━━━ Material provided ━━━

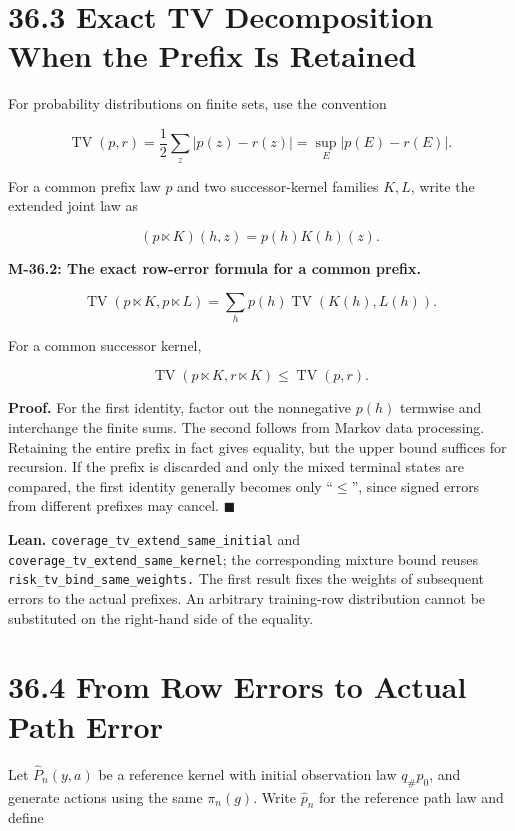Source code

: \documentclass[
  english,
  11pt,
  oneside]{book}
\begin{document}
\section{36.3 Exact TV Decomposition When the Prefix Is Retained}\label{exact-tv-decomposition-when-the-prefix-is-retained}

For probability distributions on finite sets, use the convention

\[\operatorname{TV}(p,r)=\frac12\sum_z|p(z)-r(z)|
=\sup_E|p(E)-r(E)|.\]

For a common prefix law \(p\) and two successor-kernel families \(K,L\), write the extended joint law as

\[(p\ltimes K)(h,z)=p(h)K(h)(z).\]

\hypertarget{m-36-2}{}\label{m-36-2}

\textbf{M-36.2: The exact row-error formula for a common prefix.}

\[\operatorname{TV}(p\ltimes K,p\ltimes L)
=\sum_h p(h)\operatorname{TV}(K(h),L(h)).\]

For a common successor kernel,

\[\operatorname{TV}(p\ltimes K,r\ltimes K)\le\operatorname{TV}(p,r).\]

\textbf{Proof.} For the first identity, factor out the nonnegative \(p(h)\) termwise and interchange the finite sums. The second follows from Markov data processing. Retaining the entire prefix in fact gives equality, but the upper bound suffices for recursion. If the prefix is discarded and only the mixed terminal states are compared, the first identity generally becomes only ``\(\le\)'', since signed errors from different prefixes may cancel. \(\blacksquare\)

\textbf{Lean.} \nolinkurl{coverage_tv_extend_same_initial} and \nolinkurl{coverage_tv_extend_same_kernel}; the corresponding mixture bound reuses \nolinkurl{risk_tv_bind_same_weights.} The first result fixes the weights of subsequent errors to the actual prefixes. An arbitrary training-row distribution cannot be substituted on the right-hand side of the equality.

\section{36.4 From Row Errors to Actual Path Error}\label{from-row-errors-to-actual-path-error}

Let \(\widehat P_n(y,a)\) be a reference kernel with initial observation law \(q_\#p_0\), and generate actions using the same \(\pi_n(g)\). Write \(\widehat p_n\) for the reference path law and define
\end{document}
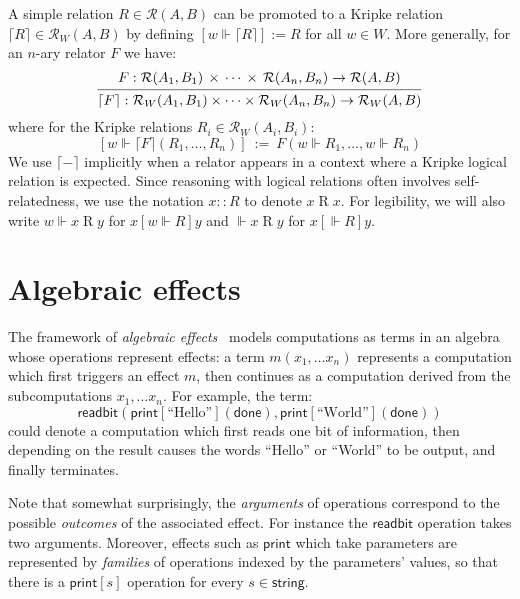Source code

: \documentclass[draft,11pt]{report}
\theoremstyle{definition}
\newcommand{\kw}[1]{\ensuremath{ \mathsf{#1} }}
\newcommand{\ifr}[1]{\mathrel{[{#1}]}}
\begin{document}
A simple relation $R \in \mathcal{R}(A, B)$
can be promoted to a Kripke relation
$\lceil R \rceil \in \mathcal{R}_W(A, B)$
by defining $[w \Vdash \lceil R \rceil] := R$ for all $w \in W$.
More generally, for an $n$-ary relator $F$ we have:
\[
  \begin{prooftree}
  \hypo{
    F :
      \mathcal{R}(A_1, B_1) \,\times\,\cdots\,\times\,\mathcal{R}(A_n, B_n)
      \rightarrow \mathcal{R}(A, B)}
  \infer1{
    \lceil F \rceil :
      \mathcal{R}_W(A_1, B_1) \times \cdots \times \mathcal{R}_W(A_n, B_n)
      \rightarrow \mathcal{R}_W(A, B)}
  \end{prooftree}
\]
where for the Kripke relations $R_i \in \mathcal{R}_W(A_i, B_i)$:
\[
  [w \Vdash \lceil F \rceil (R_1, \ldots, R_n)] \: := \:
    F(w \Vdash R_1, \ldots, w \Vdash R_n)
\]
We use $\lceil - \rceil$ implicitly
when a relator appears in a context where
a Kripke logical relation is expected.
Since reasoning with logical relations
often involves self-relatedness,
we use the notation
$x :: R$ to denote $x \mathrel{R} x$.
For legibility, we will also write
$w \Vdash x \mathrel{R} y$ for $x \ifr{w \Vdash R} y$
and $\Vdash x \mathrel{R} y$ for $x \ifr{\Vdash R} y$.


\section{Algebraic effects} \label{sec:eff} %


The framework of \emph{algebraic effects}~\citep{effadq}
models computations as terms in an algebra
whose operations represent effects:
a term $m(x_1, \ldots x_n)$
represents a computation which first
triggers an effect $m$,
then continues as a computation derived from
the subcomputations $x_1, \ldots x_n$.
For example,
the term:
\[
    \kw{readbit}(
      \kw{print}[\text{``Hello''}](\kw{done}),
      \kw{print}[\text{``World''}](\kw{done}))
\]
could denote a computation which
first reads one bit of information,
then depending on the result
causes the words ``Hello'' or ``World'' to be output,
and finally terminates.

Note that somewhat surprisingly,
the \emph{arguments} of operations correspond to
the possible \emph{outcomes} of the associated effect.
For instance the $\kw{readbit}$ operation takes two arguments.
Moreover,
effects such as $\kw{print}$
which take parameters
are represented by \emph{families}
of operations indexed by the parameters' values,
so that there is a $\kw{print}[s]$
operation for every $s \in \kw{string}$.
\end{document}
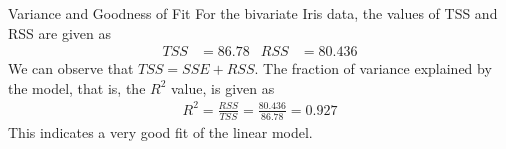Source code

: \begin{frame}{Variance and Goodness of Fit}
    For the bivariate Iris data, the values of TSS and RSS are given as
    \begin{align*}
        TSS & = 86.78 & RSS & = 80.436
    \end{align*}
    We can observe that $TSS = SSE + RSS$.
    The fraction of variance explained by the model, that is, the $R^2$
    value, is given as
    \begin{align*}
        R^2 = \frac{RSS}{TSS} = \frac{80.436}{86.78} = 0.927
    \end{align*}
    This indicates a very good fit of the linear model.
\end{frame}
%
%
%
%
%
%
%
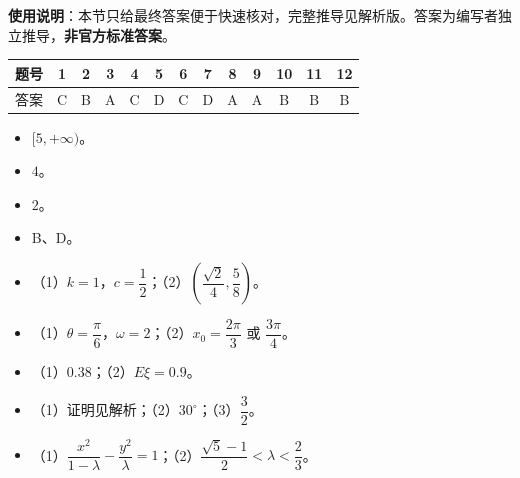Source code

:
\begin{gknotice}
\textbf{使用说明}：本节只给最终答案便于快速核对，完整推导见解析版。答案为编写者独立推导，\textbf{非官方标准答案}。
\end{gknotice}

\begin{center}\begin{tabular}{ccccccccccccc}
\toprule
题号 & 1 & 2 & 3 & 4 & 5 & 6 & 7 & 8 & 9 & 10 & 11 & 12 \\
\midrule
答案 & C & B & A & C & D & C & D & A & A & B & B & B \\
\bottomrule
\end{tabular}\end{center}

\begin{itemize}[leftmargin=2.6em]
  \item[\textbf{13.}] $[5,+\infty)$。
  \item[\textbf{14.}] $4$。
  \item[\textbf{15.}] $2$。
  \item[\textbf{16.}] B、D。
\end{itemize}

\begin{itemize}[leftmargin=2.6em]
  \item[\textbf{17.}] （1）$k=1$，$c=\dfrac12$；（2）$\left(\dfrac{\sqrt2}{4},\dfrac58\right)$。
  \item[\textbf{18.}] （1）$\theta=\dfrac{\pi}{6}$，$\omega=2$；（2）$x_0=\dfrac{2\pi}{3}$ 或 $\dfrac{3\pi}{4}$。
  \item[\textbf{19.}] （1）$0.38$；（2）$E\xi=0.9$。
  \item[\textbf{20.}] （1）证明见解析；（2）$30^\circ$；（3）$\dfrac32$。
  \item[\textbf{21.}] （1）$\dfrac{x^2}{1-\lambda}-\dfrac{y^2}{\lambda}=1$；（2）$\dfrac{\sqrt5-1}{2}<\lambda<\dfrac23$。
\end{itemize}
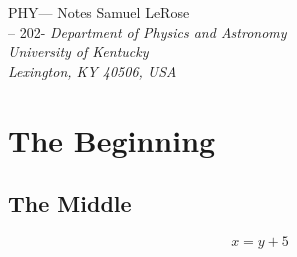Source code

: \documentclass[12pt]{article}
\newcommand{\name}{Samuel LeRose}              %
\newcommand{\semester}{-- 202-}        %
\newcommand{\hwTitle}{PHY--- Notes}  %
\begin{document}
\begin{titlepage}
\begin{center}
    \vspace*{1.5in}
    {\Large{\hwTitle}}
    \vskip 0.25in \name\\
    \semester
    \vskip 0.25in {\it Department of Physics and Astronomy\\ University of Kentucky\\ Lexington, KY 40506, USA}
\end{center}
\vskip 0.5in
\end{titlepage}


\chapter{The Beginning}

\section{The Middle}

\noindent\lipsum[1-3]

\begin{equation}
    x=y+5
\end{equation}
\end{document}
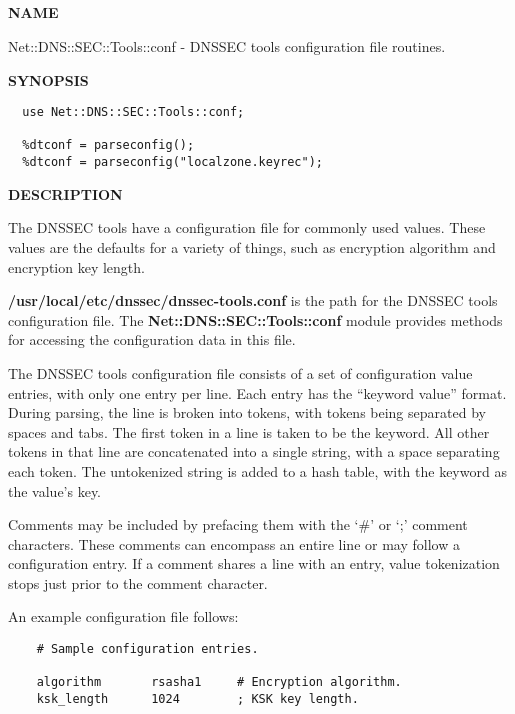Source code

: \clearpage

\subsection{}


{\bf NAME}

Net::DNS::SEC::Tools::conf - DNSSEC tools configuration file routines.

{\bf SYNOPSIS}

\begin{verbatim}
  use Net::DNS::SEC::Tools::conf;

  %dtconf = parseconfig();
  %dtconf = parseconfig("localzone.keyrec");
\end{verbatim}

{\bf DESCRIPTION}

The DNSSEC tools have a configuration file for commonly used values.
These values are the defaults for a variety of things, such as
encryption algorithm and encryption key length.

{\bf /usr/local/etc/dnssec/dnssec-tools.conf} is the path for the DNSSEC tools
configuration file.  The {\bf Net::DNS::SEC::Tools::conf} module provides
methods for accessing the configuration data in this file.

The DNSSEC tools configuration file consists of a set of configuration
value entries, with only one entry per line.  Each entry has the
``keyword value'' format.  During parsing, the line is broken into
tokens, with tokens being separated by spaces and tabs.  The first
token in a line is taken to be the keyword.  All other tokens in that
line are concatenated into a single string, with a space separating
each token.  The untokenized string is added to a hash table, with the
keyword as the value's key.

Comments may be included by prefacing them with the `\#' or `;'
comment characters.  These comments can encompass an entire line or may
follow a configuration entry.  If a comment shares a line with an entry,
value tokenization stops just prior to the comment character.

An example configuration file follows:

\begin{verbatim}
    # Sample configuration entries.

    algorithm       rsasha1     # Encryption algorithm.
    ksk_length      1024        ; KSK key length.
\end{verbatim}

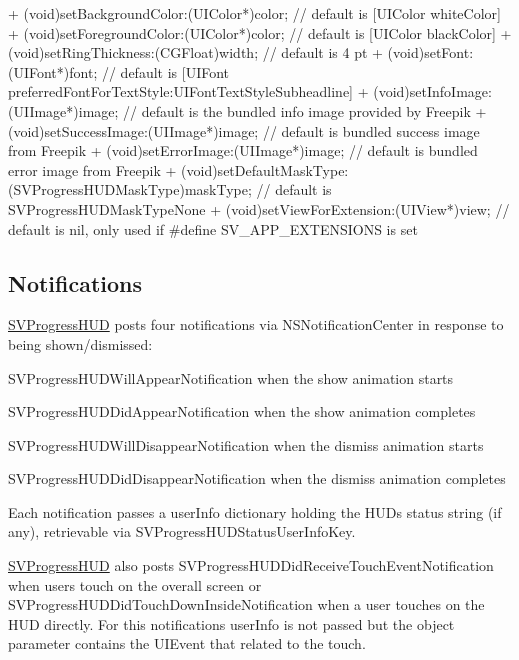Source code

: \begin{DoxyCode}
+ (void)setBackgroundColor:(UIColor*)color;                 // default is [UIColor whiteColor]
+ (void)setForegroundColor:(UIColor*)color;                 // default is [UIColor blackColor]
+ (void)setRingThickness:(CGFloat)width;                    // default is 4 pt
+ (void)setFont:(UIFont*)font;                              // default is [UIFont
       preferredFontForTextStyle:UIFontTextStyleSubheadline]
+ (void)setInfoImage:(UIImage*)image;                       // default is the bundled info image provided
       by Freepik
+ (void)setSuccessImage:(UIImage*)image;                    // default is bundled success image from
       Freepik
+ (void)setErrorImage:(UIImage*)image;                      // default is bundled error image from Freepik
+ (void)setDefaultMaskType:(SVProgressHUDMaskType)maskType; // default is SVProgressHUDMaskTypeNone
+ (void)setViewForExtension:(UIView*)view;                  // default is nil, only used if #define
       SV\_APP\_EXTENSIONS is set
\end{DoxyCode}


\subsection*{Notifications}

{\ttfamily \mbox{\hyperlink{interface_s_v_progress_h_u_d}{S\+V\+Progress\+H\+UD}}} posts four notifications via {\ttfamily N\+S\+Notification\+Center} in response to being shown/dismissed\+:
\begin{DoxyItemize}
\item {\ttfamily S\+V\+Progress\+H\+U\+D\+Will\+Appear\+Notification} when the show animation starts
\item {\ttfamily S\+V\+Progress\+H\+U\+D\+Did\+Appear\+Notification} when the show animation completes
\item {\ttfamily S\+V\+Progress\+H\+U\+D\+Will\+Disappear\+Notification} when the dismiss animation starts
\item {\ttfamily S\+V\+Progress\+H\+U\+D\+Did\+Disappear\+Notification} when the dismiss animation completes
\end{DoxyItemize}

Each notification passes a {\ttfamily user\+Info} dictionary holding the H\+UD\textquotesingle{}s status string (if any), retrievable via {\ttfamily S\+V\+Progress\+H\+U\+D\+Status\+User\+Info\+Key}.

{\ttfamily \mbox{\hyperlink{interface_s_v_progress_h_u_d}{S\+V\+Progress\+H\+UD}}} also posts {\ttfamily S\+V\+Progress\+H\+U\+D\+Did\+Receive\+Touch\+Event\+Notification} when users touch on the overall screen or {\ttfamily S\+V\+Progress\+H\+U\+D\+Did\+Touch\+Down\+Inside\+Notification} when a user touches on the H\+UD directly. For this notifications {\ttfamily user\+Info} is not passed but the object parameter contains the {\ttfamily U\+I\+Event} that related to the touch.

━━━

* Exercise objective
Go over the data and return every line that includes the word "relations".

* Exercise response
where for the Kripke relations $R_i \in \mathcal{R}_W(A_i, B_i)$:
Since reasoning with logical relations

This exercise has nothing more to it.